_WHAT YOU NEED TO DO_. Copy all lines of the listing that include the string "course".

_RECORDS SHOWN_.

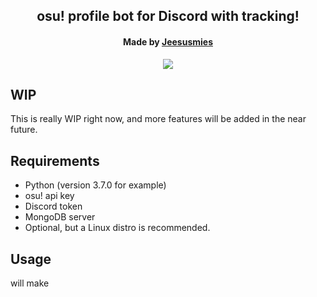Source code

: <h2 align="center">
   osu! profile bot for Discord with tracking!
</h2>
<h4 align="center">Made by <a href=https://github.com/jeesusmies>Jeesusmies</a></h4>

<p align="center">
  <img src="https://github.com/jeesusmies/osuprofil/blob/master/misc/k%C3%B6l.png">
</p>

## WIP
This is really WIP right now, and more features will be added in the near future.

## Requirements
* Python (version 3.7.0 for example)
* osu! api key
* Discord token
* MongoDB server
* Optional, but a Linux distro is recommended.

## Usage
will make
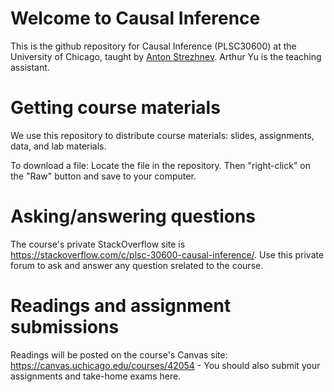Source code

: # Welcome to Causal Inference
This is the github repository for Causal Inference (PLSC30600) at the University of Chicago, taught by [Anton Strezhnev]("https://www.antonstrezhnev.com"). Arthur Yu is the teaching assistant.

# Getting course materials
We use this repository to distribute course materials: slides, assignments, data, and lab materials.

To download a file: Locate the file in the repository. Then "right-click" on the "Raw" button and save to your computer.

# Asking/answering questions
The course's private StackOverflow site is https://stackoverflow.com/c/plsc-30600-causal-inference/. Use this private forum to ask and answer any question srelated to the course.

# Readings and assignment submissions
Readings will be posted on the course's Canvas site: https://canvas.uchicago.edu/courses/42054 - You should also submit your assignments and take-home exams here.
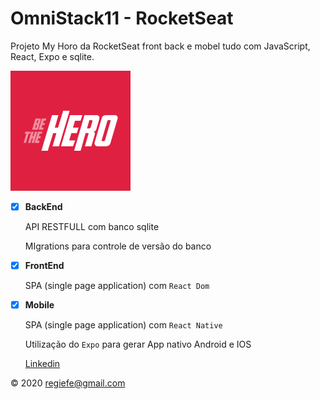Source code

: # OmniStack11 - RocketSeat 

Projeto My Horo da RocketSeat front back e mobel tudo com JavaScript, React, Expo e sqlite.

![](mobile/assets/icon.png)


- [x] **BackEnd**
 
    API RESTFULL com banco sqlite
    
    MIgrations para controle de versão do banco
 
 - [x] **FrontEnd**
 
    SPA (single page application) com  ` React Dom ` 
 
 - [x] **Mobile**
 
    SPA (single page application) com  ` React Native `
    
    Utilização do ` Expo ` para gerar App nativo Android e IOS
    
    [Linkedin](https://www.linkedin.com/pulse/rocketseat-omnistack11-reginaldo-ferreira-silva/?published=t&trackingId=dhdTrxmfL%2FN0iXSFS3Uorw%3D%3D)


&copy; 2020  regiefe@gmail.com

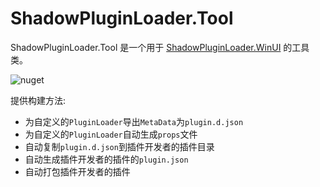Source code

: ﻿# ShadowPluginLoader.Tool

ShadowPluginLoader.Tool 是一个用于 [ShadowPluginLoader.WinUI](https://github.com/kitUIN/ShadowPluginLoader.WinUI) 的工具类。

  <img src="https://img.shields.io/nuget/v/ShadowPluginLoader.Tool?style=flat-square" alt="nuget">
  
提供构建方法:
- 为自定义的`PluginLoader`导出`MetaData`为`plugin.d.json`
- 为自定义的`PluginLoader`自动生成`props`文件
- 自动复制`plugin.d.json`到插件开发者的插件目录
- 自动生成插件开发者的插件的`plugin.json`
- 自动打包插件开发者的插件
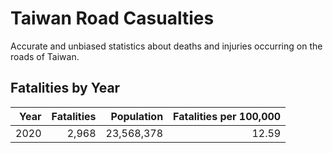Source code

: # Taiwan Road Casualties
Accurate and unbiased statistics about deaths and injuries occurring on the roads of Taiwan.

## Fatalities by Year

| Year | Fatalities | Population | Fatalities per 100,000 |
| --: | --: | --: | --: |
| 2020 | 2,968 | 23,568,378 | 12.59 |
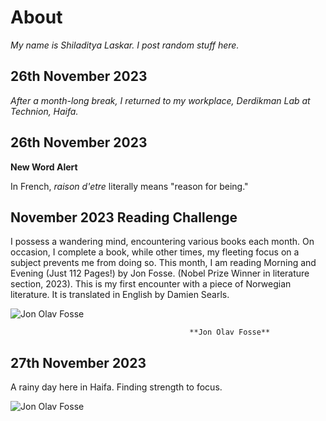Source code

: # About 
*My name is Shiladitya Laskar. I post random stuff here.*

## 26th November 2023
*After a month-long break, I returned to my workplace, Derdikman Lab at Technion, Haifa.*

## 26th November 2023

**New Word Alert**

In French, *raison d'etre* literally means "reason for being."

## November 2023 Reading Challenge


I possess a wandering mind, encountering various books each month. On occasion, I complete a book, while other times, my fleeting focus on a subject prevents me from doing so.
This month, I am reading Morning and Evening (Just 112 Pages!) by Jon Fosse. (Nobel Prize Winner in literature section, 2023). This is my first encounter with a piece of Norwegian literature. It is translated in English by Damien Searls.

![Jon Olav Fosse](https://upload.wikimedia.org/wikipedia/commons/3/31/Writer_Jon_Fosse_%28cropped%29.jpg)

                                            **Jon Olav Fosse**

## 27th November 2023
A rainy day here in Haifa. Finding strength to focus.

![Jon Olav Fosse](https://lh3.googleusercontent.com/pw/ADCreHcTAtqsimZNCgs27Z7pNqhn-ho2V8OW2PIixIrtVy5R1AqrTsPUX6x6mBBGu3TYpBixw2YVjbtpA8STeCDeWFIAKabnemLN3ONci5mFaOdnSrWrR27oGiAj7BLcqxLyvK5fr0WNpBFV08uRWFz5kUqRg8r3ypKiop4g0l4o5ZQcDmznmaX_oMffY_HC_JVCAYgPTik_0sQeE__mnIC6W608MALN8giYiB1_zqIu_c7sF8vjx74gFvZ8eZKrnhvaK9YNnRpD5_x98g_8dGaBly9Nk-DGztS_-5Ok__9_H6cFy_cfNaS2ZeLYzMVpfrmtjRILZaaCPsVJ4NE-wyUpnMpdwVFuN3EGwSmh8WCg2qmCMyTUCNrPTbuKY4JfJK0zfPYNh29nyGAfmGXgNUSImLz3jfYtUfAuKnw96XZvpvnxLXTySxmawKnq6Lh1JG72qY-uKJW53bK8aSRM8OvSUf7aydmSifrHC0J1zBc_qQAaxm6_5fyVWdNzsnikiBBehnXDL-NQ8vXQjG1enFPKQFPgOPyyaw07CjuNAW39LPEJGQGlMh7DrRsdFOXlnKbH77LpC7LczRLs2tmUBI-kFght8Sg4kv6JATBmYdJWW0hnA5ULj7FALAzEBQ0jFZZFq1xoLyw6B1aXJFPUpspasyfHkvvdFS_CapSoNrpSr2RHNSEp9g-wQNeVjdEpzKkaderH2rCxk6e-hZERQWCWiO2sMQvv1DnoBEc_GZQQ3FEGS-JUKVuoQUiRWTzTtM6c4dRtZNfZZVERWVxHoaNsKzXxmOcxrfuSlrcZzQK_BR22Uwq4tBAWQw8cqEu62TWkQoagcPETCSdFH5lBp_Fz54mpNwrSVHsiPkwxmPPLK5MBfXlJ6HInPyZHBvM4sEzyGF4N8maZtBRtGtbzNxhGWE5X7ruMwZZe_l2hQp-vqO2BG5fHIidsRTOAOBqcjt-KCeIJ9weAo5i5ig=w672-h963-s-no-gm?authuser=0)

_RESULT FOR THIS EXERCISE_.
# Getting course materials
We use this repository to distribute course materials: slides, assignments, data, and lab materials.
The course's private StackOverflow site is https://stackoverflow.com/c/plsc-30600-causal-inference/. Use this private forum to ask and answer any question srelated to the course.
Readings will be posted on the course's Canvas site: https://canvas.uchicago.edu/courses/42054 - You should also submit your assignments and take-home exams here.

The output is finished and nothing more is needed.